It's been some time, every plant made it. But with the weather being extremly bad most of the time they are kind of late this year. It's finally getting warmer and most of all sunny. I've given away some of them which leaves: 2x Carolina Reaper, 1x Trinidad Scorpion, 3x Habanero, 2x Ají dulce, 1x Fatalii. And a pot with two more plants that I forgot to label. Chili surprise. Should be a Fatalii and an Ají dulce, but who knows.
The fastest one is, as always, the Fatalii. It's the first one with a green and growing fruit. Now that the sun is out more often the Carolina Reapers also decided not to drop their petals anymore, but to start converting them into… well, let's call them flaming fruits of fiery doom.

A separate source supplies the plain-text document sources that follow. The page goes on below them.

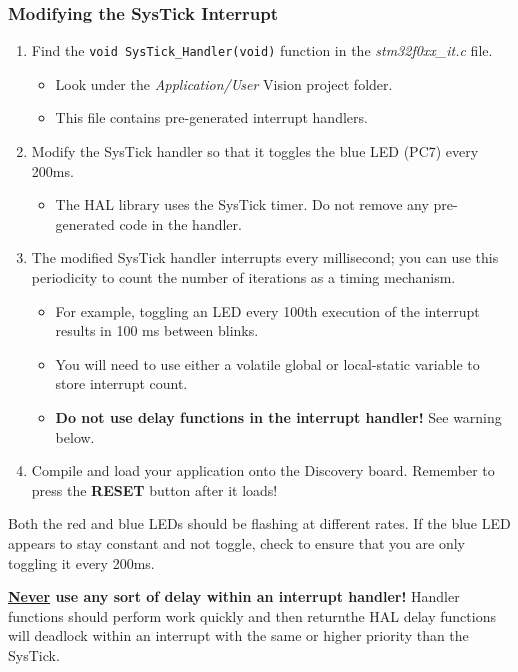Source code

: \documentclass[11pt,fleqn]{book} %
\begin{document}
\begin{exercise}
    \subsubsection{Modifying the SysTick Interrupt}
    \begin{enumerate}
        \item Find the \texttt{void SysTick\_Handler(void)} function in the \textit{stm32f0xx\_it.c} file. 
        \begin{itemize}
            \item Look under the \textit{Application/User} {\textmu}Vision project folder. 
            \item This file contains pre-generated interrupt handlers. 
        \end{itemize}
        \item Modify the SysTick handler so that it toggles the blue LED (PC7) every 200ms. 
        \begin{itemize}
            \item The HAL library uses the SysTick timer. Do not remove any pre-generated code in the handler.
        \end{itemize}
        \item The modified SysTick handler interrupts every millisecond; you can use this periodicity to count the number of iterations as a timing mechanism.
        \begin{itemize}
            \item For example, toggling an LED every 100th execution of the interrupt results in 100 ms between blinks.
            \item You will need to use either a volatile global or local-static variable to store interrupt count.
            \item \textbf{Do not use delay functions in the interrupt handler!} See warning below.
        \end{itemize}
    \item Compile and load your application onto the Discovery board. Remember to press the \textbf{RESET} button after it loads!
    \end{enumerate}

     Both the red and blue LEDs should be flashing at different rates. If the blue LED appears to stay constant and not toggle, check to ensure that you are only toggling it every 200ms.
\end{exercise}

\begin{warning}
    \textbf{\underline{Never} use any sort of delay within an interrupt handler!} Handler functions should perform work quickly and then return\textemdash the HAL delay functions will deadlock within an interrupt with the same or higher priority than the SysTick.
\end{warning}
\end{document}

I have also brought one more contender: Bishop's crown. I had them once as pickled chilies and they were absolutely fantastic. Extremly fruity and sweet, but rather mild. It's probably too late for this year, but other plants grew perfectly fine indoors during winter, so it may work out just fine.

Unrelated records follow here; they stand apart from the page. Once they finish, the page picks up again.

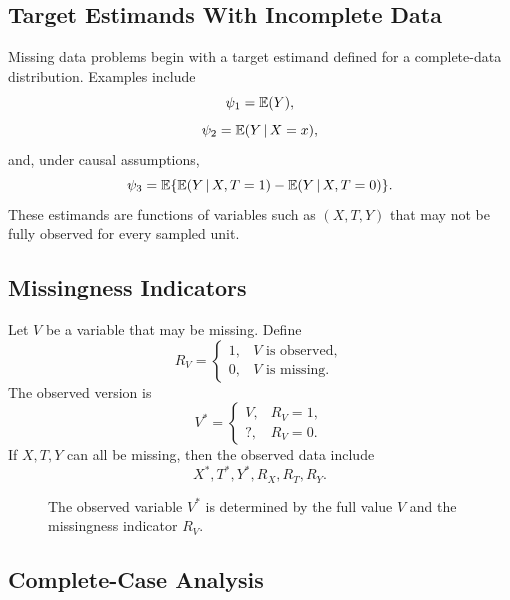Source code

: \label{lec:9-8}

\subsection{Target Estimands With Incomplete Data}

Missing data problems begin with a target estimand defined for a complete-data
distribution. Examples include
\[
  \psi_1=\E(Y),
\]
\[
  \psi_2=\E(Y\given X=x),
\]
and, under causal assumptions,
\[
  \psi_3=\E\{\E(Y\given X,T=1)-\E(Y\given X,T=0)\}.
\]
These estimands are functions of variables such as $(X,T,Y)$ that may not be
fully observed for every sampled unit.

\subsection{Missingness Indicators}

Let $V$ be a variable that may be missing. Define
\[
  R_V=
  \begin{cases}
  1, & V \text{ is observed},\\
  0, & V \text{ is missing}.
  \end{cases}
\]
The observed version is
\[
  V^*=
  \begin{cases}
  V, & R_V=1,\\
  ?, & R_V=0.
  \end{cases}
\]
If $X,T,Y$ can all be missing, then the observed data include
\[
  X^*,T^*,Y^*,R_X,R_T,R_Y.
\]

\begin{figure}[H]
\centering
{}
\caption{The observed variable $V^*$ is determined by the full value $V$ and the missingness indicator $R_V$.}
\label{fig:ch9-missing-indicator}
\end{figure}

\subsection{Complete-Case Analysis}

Boom. I like boom… mostly. This must be the first, genuine, reproducible kernel panic I have had in a very long time! Some days ago I bought a Roccat Arvo gaming keyboard after my Logitech illuminated keyboard decided that it doesn't need the 'G' key anymore. Apparently a tiny plastic part broke that held the key in place. On ebay some sellers, more like scammers, sell "three key caps" for this exakt model. Turns out you get three random key caps. Hm, 105 keys, one broke, I get three random replacements. Do the math yourself. :)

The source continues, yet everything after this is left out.